── Dataset extract

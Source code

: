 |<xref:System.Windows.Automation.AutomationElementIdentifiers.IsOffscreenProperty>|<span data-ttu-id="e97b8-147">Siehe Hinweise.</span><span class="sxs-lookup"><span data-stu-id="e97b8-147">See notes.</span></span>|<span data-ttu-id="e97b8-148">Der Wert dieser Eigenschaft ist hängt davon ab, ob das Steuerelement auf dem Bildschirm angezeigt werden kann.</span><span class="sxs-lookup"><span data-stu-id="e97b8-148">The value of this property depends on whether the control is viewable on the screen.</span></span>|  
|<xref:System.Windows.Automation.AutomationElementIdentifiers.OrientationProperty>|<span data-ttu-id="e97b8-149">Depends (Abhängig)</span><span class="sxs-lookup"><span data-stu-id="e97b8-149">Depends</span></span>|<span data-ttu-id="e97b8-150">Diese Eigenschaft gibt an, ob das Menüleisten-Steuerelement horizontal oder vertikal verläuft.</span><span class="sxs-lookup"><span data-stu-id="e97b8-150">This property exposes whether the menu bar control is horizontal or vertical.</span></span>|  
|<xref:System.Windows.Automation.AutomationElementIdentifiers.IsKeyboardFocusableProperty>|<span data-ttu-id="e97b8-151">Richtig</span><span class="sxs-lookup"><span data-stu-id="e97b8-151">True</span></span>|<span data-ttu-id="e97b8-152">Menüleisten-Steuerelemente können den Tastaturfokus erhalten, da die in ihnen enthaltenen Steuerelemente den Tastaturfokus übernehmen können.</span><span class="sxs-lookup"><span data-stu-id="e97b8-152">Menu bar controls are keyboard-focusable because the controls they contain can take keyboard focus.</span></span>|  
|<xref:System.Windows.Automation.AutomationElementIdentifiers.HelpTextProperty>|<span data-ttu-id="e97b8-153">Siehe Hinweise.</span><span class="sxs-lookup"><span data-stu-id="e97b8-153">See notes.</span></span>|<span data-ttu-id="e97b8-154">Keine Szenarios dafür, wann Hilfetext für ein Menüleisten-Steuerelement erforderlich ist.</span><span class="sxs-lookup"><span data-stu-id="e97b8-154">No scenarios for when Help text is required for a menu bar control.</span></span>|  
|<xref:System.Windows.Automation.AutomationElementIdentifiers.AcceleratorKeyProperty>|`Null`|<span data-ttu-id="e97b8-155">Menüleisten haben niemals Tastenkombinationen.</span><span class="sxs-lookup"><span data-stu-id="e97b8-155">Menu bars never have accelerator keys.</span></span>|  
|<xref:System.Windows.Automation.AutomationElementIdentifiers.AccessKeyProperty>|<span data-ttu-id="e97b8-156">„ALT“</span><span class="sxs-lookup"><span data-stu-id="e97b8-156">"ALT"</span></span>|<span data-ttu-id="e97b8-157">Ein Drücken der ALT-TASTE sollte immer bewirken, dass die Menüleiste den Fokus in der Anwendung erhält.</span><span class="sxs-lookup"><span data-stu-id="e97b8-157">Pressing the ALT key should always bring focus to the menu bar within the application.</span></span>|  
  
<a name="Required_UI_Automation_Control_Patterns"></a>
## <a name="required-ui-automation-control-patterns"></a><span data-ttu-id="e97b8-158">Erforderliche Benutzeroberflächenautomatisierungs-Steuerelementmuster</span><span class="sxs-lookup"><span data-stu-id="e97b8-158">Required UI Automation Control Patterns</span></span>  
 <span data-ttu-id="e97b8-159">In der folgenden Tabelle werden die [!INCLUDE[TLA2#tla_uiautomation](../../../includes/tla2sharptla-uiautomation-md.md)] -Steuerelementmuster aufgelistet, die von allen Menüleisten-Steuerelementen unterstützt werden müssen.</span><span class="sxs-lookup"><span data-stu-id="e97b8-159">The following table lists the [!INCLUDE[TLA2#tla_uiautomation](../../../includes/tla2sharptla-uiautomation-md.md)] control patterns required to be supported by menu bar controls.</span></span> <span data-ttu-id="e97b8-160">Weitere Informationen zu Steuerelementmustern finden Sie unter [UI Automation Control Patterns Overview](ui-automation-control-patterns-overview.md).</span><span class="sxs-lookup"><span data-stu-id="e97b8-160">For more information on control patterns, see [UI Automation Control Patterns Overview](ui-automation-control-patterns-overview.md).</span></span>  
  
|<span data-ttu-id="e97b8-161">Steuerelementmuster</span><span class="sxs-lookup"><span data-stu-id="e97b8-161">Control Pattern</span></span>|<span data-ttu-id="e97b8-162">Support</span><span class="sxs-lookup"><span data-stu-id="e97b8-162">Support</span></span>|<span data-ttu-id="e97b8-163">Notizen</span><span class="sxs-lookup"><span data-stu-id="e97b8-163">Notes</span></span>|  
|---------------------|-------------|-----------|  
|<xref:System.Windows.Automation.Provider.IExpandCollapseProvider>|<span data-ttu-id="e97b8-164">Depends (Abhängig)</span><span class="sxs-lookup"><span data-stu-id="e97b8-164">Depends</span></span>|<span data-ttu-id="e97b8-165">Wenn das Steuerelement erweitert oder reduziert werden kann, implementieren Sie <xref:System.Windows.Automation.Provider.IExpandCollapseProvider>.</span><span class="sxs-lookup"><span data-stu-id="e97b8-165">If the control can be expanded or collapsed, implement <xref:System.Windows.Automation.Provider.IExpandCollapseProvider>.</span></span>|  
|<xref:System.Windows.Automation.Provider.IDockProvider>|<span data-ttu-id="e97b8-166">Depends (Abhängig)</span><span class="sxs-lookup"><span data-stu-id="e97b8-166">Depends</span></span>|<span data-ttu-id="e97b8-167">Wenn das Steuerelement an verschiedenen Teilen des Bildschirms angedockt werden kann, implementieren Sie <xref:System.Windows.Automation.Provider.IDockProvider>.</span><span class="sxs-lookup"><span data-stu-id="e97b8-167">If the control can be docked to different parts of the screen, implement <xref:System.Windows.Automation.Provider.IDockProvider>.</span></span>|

────

▶ Try it: All of the data above needs to be written out exactly.

▶ Exercise result:
Source code

: |<xref:System.Windows.Automation.AutomationElementIdentifiers.IsOffscreenProperty>|<span data-ttu-id="e97b8-147">Siehe Hinweise.</span><span class="sxs-lookup"><span data-stu-id="e97b8-147">See notes.</span></span>|<span data-ttu-id="e97b8-148">Der Wert dieser Eigenschaft ist hängt davon ab, ob das Steuerelement auf dem Bildschirm angezeigt werden kann.</span><span class="sxs-lookup"><span data-stu-id="e97b8-148">The value of this property depends on whether the control is viewable on the screen.</span></span>|  
|<xref:System.Windows.Automation.AutomationElementIdentifiers.OrientationProperty>|<span data-ttu-id="e97b8-149">Depends (Abhängig)</span><span class="sxs-lookup"><span data-stu-id="e97b8-149">Depends</span></span>|<span data-ttu-id="e97b8-150">Diese Eigenschaft gibt an, ob das Menüleisten-Steuerelement horizontal oder vertikal verläuft.</span><span class="sxs-lookup"><span data-stu-id="e97b8-150">This property exposes whether the menu bar control is horizontal or vertical.</span></span>|  
|<xref:System.Windows.Automation.AutomationElementIdentifiers.IsKeyboardFocusableProperty>|<span data-ttu-id="e97b8-151">Richtig</span><span class="sxs-lookup"><span data-stu-id="e97b8-151">True</span></span>|<span data-ttu-id="e97b8-152">Menüleisten-Steuerelemente können den Tastaturfokus erhalten, da die in ihnen enthaltenen Steuerelemente den Tastaturfokus übernehmen können.</span><span class="sxs-lookup"><span data-stu-id="e97b8-152">Menu bar controls are keyboard-focusable because the controls they contain can take keyboard focus.</span></span>|  
|<xref:System.Windows.Automation.AutomationElementIdentifiers.HelpTextProperty>|<span data-ttu-id="e97b8-153">Siehe Hinweise.</span><span class="sxs-lookup"><span data-stu-id="e97b8-153">See notes.</span></span>|<span data-ttu-id="e97b8-154">Keine Szenarios dafür, wann Hilfetext für ein Menüleisten-Steuerelement erforderlich ist.</span><span class="sxs-lookup"><span data-stu-id="e97b8-154">No scenarios for when Help text is required for a menu bar control.</span></span>|  
|<xref:System.Windows.Automation.AutomationElementIdentifiers.AcceleratorKeyProperty>|`Null`|<span data-ttu-id="e97b8-155">Menüleisten haben niemals Tastenkombinationen.</span><span class="sxs-lookup"><span data-stu-id="e97b8-155">Menu bars never have accelerator keys.</span></span>|  
|<xref:System.Windows.Automation.AutomationElementIdentifiers.AccessKeyProperty>|<span data-ttu-id="e97b8-156">„ALT“</span><span class="sxs-lookup"><span data-stu-id="e97b8-156">"ALT"</span></span>|<span data-ttu-id="e97b8-157">Ein Drücken der ALT-TASTE sollte immer bewirken, dass die Menüleiste den Fokus in der Anwendung erhält.</span><span class="sxs-lookup"><span data-stu-id="e97b8-157">Pressing the ALT key should always bring focus to the menu bar within the application.</span></span>|  
  
<a name="Required_UI_Automation_Control_Patterns"></a>
## <a name="required-ui-automation-control-patterns"></a><span data-ttu-id="e97b8-158">Erforderliche Benutzeroberflächenautomatisierungs-Steuerelementmuster</span><span class="sxs-lookup"><span data-stu-id="e97b8-158">Required UI Automation Control Patterns</span></span>  
 <span data-ttu-id="e97b8-159">In der folgenden Tabelle werden die [!INCLUDE[TLA2#tla_uiautomation](../../../includes/tla2sharptla-uiautomation-md.md)] -Steuerelementmuster aufgelistet, die von allen Menüleisten-Steuerelementen unterstützt werden müssen.</span><span class="sxs-lookup"><span data-stu-id="e97b8-159">The following table lists the [!INCLUDE[TLA2#tla_uiautomation](../../../includes/tla2sharptla-uiautomation-md.md)] control patterns required to be supported by menu bar controls.</span></span> <span data-ttu-id="e97b8-160">Weitere Informationen zu Steuerelementmustern finden Sie unter [UI Automation Control Patterns Overview](ui-automation-control-patterns-overview.md).</span><span class="sxs-lookup"><span data-stu-id="e97b8-160">For more information on control patterns, see [UI Automation Control Patterns Overview](ui-automation-control-patterns-overview.md).</span></span>  
  
|<span data-ttu-id="e97b8-161">Steuerelementmuster</span><span class="sxs-lookup"><span data-stu-id="e97b8-161">Control Pattern</span></span>|<span data-ttu-id="e97b8-162">Support</span><span class="sxs-lookup"><span data-stu-id="e97b8-162">Support</span></span>|<span data-ttu-id="e97b8-163">Notizen</span><span class="sxs-lookup"><span data-stu-id="e97b8-163">Notes</span></span>|  
|---------------------|-------------|-----------|  
|<xref:System.Windows.Automation.Provider.IExpandCollapseProvider>|<span data-ttu-id="e97b8-164">Depends (Abhängig)</span><span class="sxs-lookup"><span data-stu-id="e97b8-164">Depends</span></span>|<span data-ttu-id="e97b8-165">Wenn das Steuerelement erweitert oder reduziert werden kann, implementieren Sie <xref:System.Windows.Automation.Provider.IExpandCollapseProvider>.</span><span class="sxs-lookup"><span data-stu-id="e97b8-165">If the control can be expanded or collapsed, implement <xref:System.Windows.Automation.Provider.IExpandCollapseProvider>.</span></span>|  
|<xref:System.Windows.Automation.Provider.IDockProvider>|<span data-ttu-id="e97b8-166">Depends (Abhängig)</span><span class="sxs-lookup"><span data-stu-id="e97b8-166">Depends</span></span>|<span data-ttu-id="e97b8-167">Wenn das Steuerelement an verschiedenen Teilen des Bildschirms angedockt werden kann, implementieren Sie <xref:System.Windows.Automation.Provider.IDockProvider>.</span><span class="sxs-lookup"><span data-stu-id="e97b8-167">If the control can be docked to different parts of the screen, implement <xref:System.Windows.Automation.Provider.IDockProvider>.</span></span>|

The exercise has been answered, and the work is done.